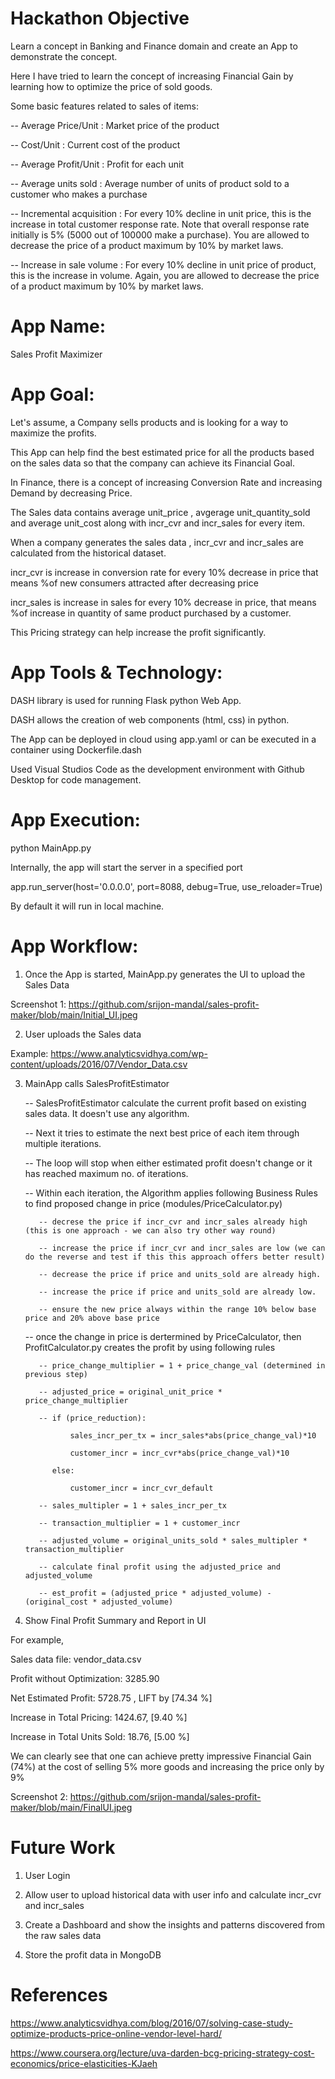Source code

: # Hackathon Objective

Learn a concept in Banking and Finance domain and create an App to demonstrate the concept.

Here I have tried to learn the concept of increasing Financial Gain by learning how to optimize the price of sold goods.

Some basic features related to sales of items:

-- Average Price/Unit : Market price of the product

-- Cost/Unit : Current cost of the product

-- Average Profit/Unit : Profit for each unit

-- Average units sold : Average number of units of product sold to a customer who makes a purchase

-- Incremental acquisition : For every 10% decline in unit price, this is the increase in total customer response rate. Note that overall response rate initially is 5% (5000 out of 100000 make a purchase). You are allowed to decrease the price of a product maximum by 10% by market laws.

-- Increase in sale volume : For every 10% decline in unit price of product, this is the increase in volume. Again, you are allowed to decrease the price of a product maximum by 10% by market laws.

# App Name: 
Sales Profit Maximizer

# App Goal: 

Let's assume, a Company sells products and is looking for a way to maximize the profits.  

This App can help find the best estimated price for all the products based on the sales data so that the company can achieve its Financial Goal.

In Finance, there is a concept of increasing Conversion Rate and increasing Demand by decreasing Price.

The Sales data contains average unit_price , avgerage unit_quantity_sold and average unit_cost along with incr_cvr and incr_sales for every item.

When a company generates the sales data , incr_cvr  and incr_sales are calculated from the historical dataset.

incr_cvr is increase in conversion rate for every 10% decrease in price that means %of new consumers attracted after decreasing price

incr_sales is increase in sales for every 10% decrease in price, that means %of increase in quantity of same product purchased by a customer.

This Pricing strategy can help increase the profit significantly.

# App Tools & Technology:

DASH library is used for running Flask python Web App. 

DASH allows the creation of web components (html, css) in python. 

The App can be deployed in cloud using app.yaml or can be executed in a container using Dockerfile.dash

Used Visual Studios Code as the development environment with Github Desktop for code management.

# App Execution:

python MainApp.py

Internally, the app will start the server in a specified port

app.run_server(host='0.0.0.0', port=8088, debug=True, use_reloader=True)

By default it will run in local machine.

# App Workflow:

1) Once the App is started, MainApp.py generates the UI to upload the Sales Data

Screenshot 1: https://github.com/srijon-mandal/sales-profit-maker/blob/main/Initial_UI.jpeg

2) User uploads the Sales data

Example: https://www.analyticsvidhya.com/wp-content/uploads/2016/07/Vendor_Data.csv

3) MainApp calls SalesProfitEstimator

   -- SalesProfitEstimator calculate the current profit based on existing sales data. It doesn't use any algorithm.
   
   -- Next it tries to estimate the next best price of each item through multiple iterations. 
   
   -- The loop will stop when either estimated profit doesn't change or it has reached maximum no. of iterations.
   
   -- Within each iteration, the Algorithm applies following Business Rules to find proposed change in price (modules/PriceCalculator.py)
   
          -- decrese the price if incr_cvr and incr_sales already high (this is one approach - we can also try other way round)
          
          -- increase the price if incr_cvr and incr_sales are low (we can do the reverse and test if this this approach offers better result)
          
          -- decrease the price if price and units_sold are already high. 
          
          -- increase the price if price and units_sold are already low.
          
          -- ensure the new price always within the range 10% below base price and 20% above base price
   
   -- once the change in price is dertermined by PriceCalculator, then ProfitCalculator.py creates the profit by using following rules
          
          -- price_change_multiplier = 1 + price_change_val (determined in previous step)
          
          -- adjusted_price = original_unit_price * price_change_multiplier
          
          -- if (price_reduction):
          
                 sales_incr_per_tx = incr_sales*abs(price_change_val)*10
                 
                 customer_incr = incr_cvr*abs(price_change_val)*10
             
             else:
             
                 customer_incr = incr_cvr_default

          -- sales_multipler = 1 + sales_incr_per_tx
          
          -- transaction_multiplier = 1 + customer_incr
          
          -- adjusted_volume = original_units_sold * sales_multipler * transaction_multiplier
          
          -- calculate final profit using the adjusted_price and adjusted_volume
          
          -- est_profit = (adjusted_price * adjusted_volume) - (original_cost * adjusted_volume)

6) Show Final Profit Summary and Report in UI

For example,

Sales data file: vendor_data.csv

Profit without Optimization: 3285.90

Net Estimated Profit: 5728.75 , LIFT by [74.34 %]

Increase in Total Pricing: 1424.67, [9.40 %]

Increase in Total Units Sold: 18.76, [5.00 %]

We can clearly see that one can achieve pretty impressive Financial Gain (74%) at the cost of selling 5% more goods and increasing the price only by 9%

Screenshot 2: https://github.com/srijon-mandal/sales-profit-maker/blob/main/FinalUI.jpeg

# Future Work

1) User Login 

2) Allow user to upload historical data with user info and calculate incr_cvr and incr_sales

3) Create a Dashboard and show the insights and patterns discovered from the raw sales data

4) Store the profit data in MongoDB


# References

https://www.analyticsvidhya.com/blog/2016/07/solving-case-study-optimize-products-price-online-vendor-level-hard/

https://www.coursera.org/lecture/uva-darden-bcg-pricing-strategy-cost-economics/price-elasticities-KJaeh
******************************
• TASK DETAILS
Find and copy each line above holding "decreasing".

• WORKED SOLUTION
In Finance, there is a concept of increasing Conversion Rate and increasing Demand by decreasing Price.
incr_cvr is increase in conversion rate for every 10% decrease in price that means %of new consumers attracted after decreasing price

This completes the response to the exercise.